House debates
Wednesday, 12 May 2021
Constituency Statements
Asylum Seekers, COVID-19: Income Support Payments
10:12 am
Adam Bandt (Melbourne, Australian Greens) Share this | Link to this | Hansard source
Since November 2019, refugees have been detained cruelly and indefinitely in Melbourne, first at the Mantra hotel in Preston and now at the Park Hotel in Carlton, right in the heart of my electorate. While some have been released, dozens remain, with no certainty about their future. They have never given up in their fight for justice, backed up by community members who turn out week after week in solidarity. I want to pay tribute today to the hundreds of community activists who've turned out day after day, week after week, to demand the release of these men and an end to indefinite detention, both in Australia and in the cruel offshore prisons of Manus and Nauru. I want to thank the 536 academics and researchers who have signed an open letter, not only demanding the release of the remaining men but demanding that our government fulfil its obligations under international law and abolish cruel temporary protection visas.
Until both Liberal and Labor abandon the cruel, punitive policy of offshore detention and accept refugees, as is our international obligation, Australia can never claim to be a compassionate country on the world stage. Solidarity today and every day to the men, women and children held in cruel indefinite detention.
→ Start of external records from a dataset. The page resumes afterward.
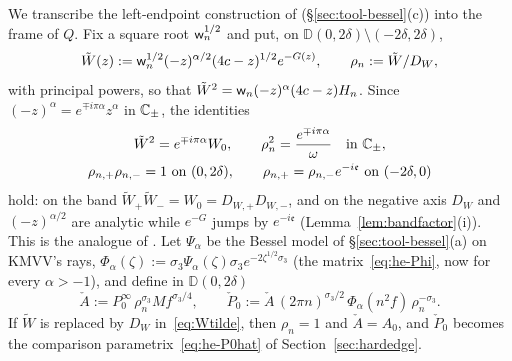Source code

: We transcribe the left-endpoint construction of \cite[(6.42)--(6.53)]{KMVV} (\S\ref{sec:tool-bessel}(c)) into the
frame of $Q$. Fix a square root $\wn^{1/2}$ and put, on $\mathbb D(0,2\delta)\setminus(-2\delta,2\delta)$,
\begin{equation}\label{eq:Wtilde}
  \tilde W(z):=\wn^{1/2}(-z)^{\alpha/2}(4c-z)^{1/2}e^{-G(z)},\qquad \rho_n:=\tilde W/D_W ,
\end{equation}
with principal powers, so that $\tilde W^2=\wn(-z)^\alpha(4c-z)H_n$. Since $(-z)^\alpha=e^{\mp i\pi\alpha}z^\alpha$ in
$\C_\pm$, the identities
\begin{equation}\label{eq:rho-props}
\begin{gathered}
  \tilde W^2=e^{\mp i\pi\alpha}W_0,\qquad \rho_n^2=\frac{e^{\mp i\pi\alpha}}{\omega}\quad\text{in }\C_\pm,\\
  \rho_{n,+}\rho_{n,-}=1\ \text{on }(0,2\delta),\qquad \rho_{n,+}=\rho_{n,-}e^{-i\mathfrak e}\ \text{on }(-2\delta,0)
\end{gathered}
\end{equation}
hold: on the band $\tilde W_+\tilde W_-=W_0=D_{W,+}D_{W,-}$, and on the negative axis $D_W$ and $(-z)^{\alpha/2}$ are
analytic while $e^{-G}$ jumps by $e^{-i\mathfrak e}$ (Lemma~\ref{lem:bandfactor}(i)). This is the analogue of
\cite[(6.44)--(6.46)]{KMVV}. Let $\Psi_\alpha$ be the Bessel model of \S\ref{sec:tool-bessel}(a) on KMVV's rays,
$\Phi_\alpha(\zeta):=\sigma_3\Psi_\alpha(\zeta)\sigma_3e^{-2\zeta^{1/2}\sigma_3}$ (the matrix~\eqref{eq:he-Phi}, now for
every $\alpha>-1$), and define in $\mathbb D(0,2\delta)$
\begin{equation}\label{eq:Pcheck}
  \check A:=P^\infty_0\,\rho_n^{\sigma_3}Mf^{\sigma_3/4},\qquad
  \check P_0:=\check A\,(2\pi n)^{\sigma_3/2}\,\Phi_\alpha(n^2f)\,\rho_n^{-\sigma_3}.
\end{equation}
If $\tilde W$ is replaced by $D_W$ in~\eqref{eq:Wtilde}, then $\rho_n=1$ and $\check A=A_0$, and $\check P_0$
becomes the comparison parametrix~\eqref{eq:he-P0hat} of Section~\ref{sec:hardedge}.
We'll never stop fighting until this cruel policy ends and refugees are released.
During the pandemic, many big corporations and billionaires made huge profits off the back of public handouts. Meanwhile, the number of people in this country on income support increased by 100 per cent to over 1.6 million people, and over two million people either didn't have a job or didn't have enough hours of work. After caving in to pressure, the government finally introduced the publicly funded JobKeeper wage subsidy.
The Greens support JobKeeper and support workers, but we don't support big businesses using it to increase their profits and line the pockets of their executives. At least 25 companies receiving JobKeeper also paid executive bonuses worth a combined total of $24.3 million, and 60 corporations recorded profits of over $8.6 billion in the last 18 months. Big businesses like Harvey Norman refused to pay even a single dollar of the over $20 million in JobKeeper—public handouts—that they received despite doubling profits during the pandemic and paying executive bonuses. The Parliamentary Budget Office found that over $1 billion in JobKeeper payments was paid to profitable companies. Last night's budget revealed the government is cutting real support for higher education by over $1 billion. Let's make these billionaires and big corporations pay back the public subsidies they receive despite making record profits and use it to make life better for everyone else.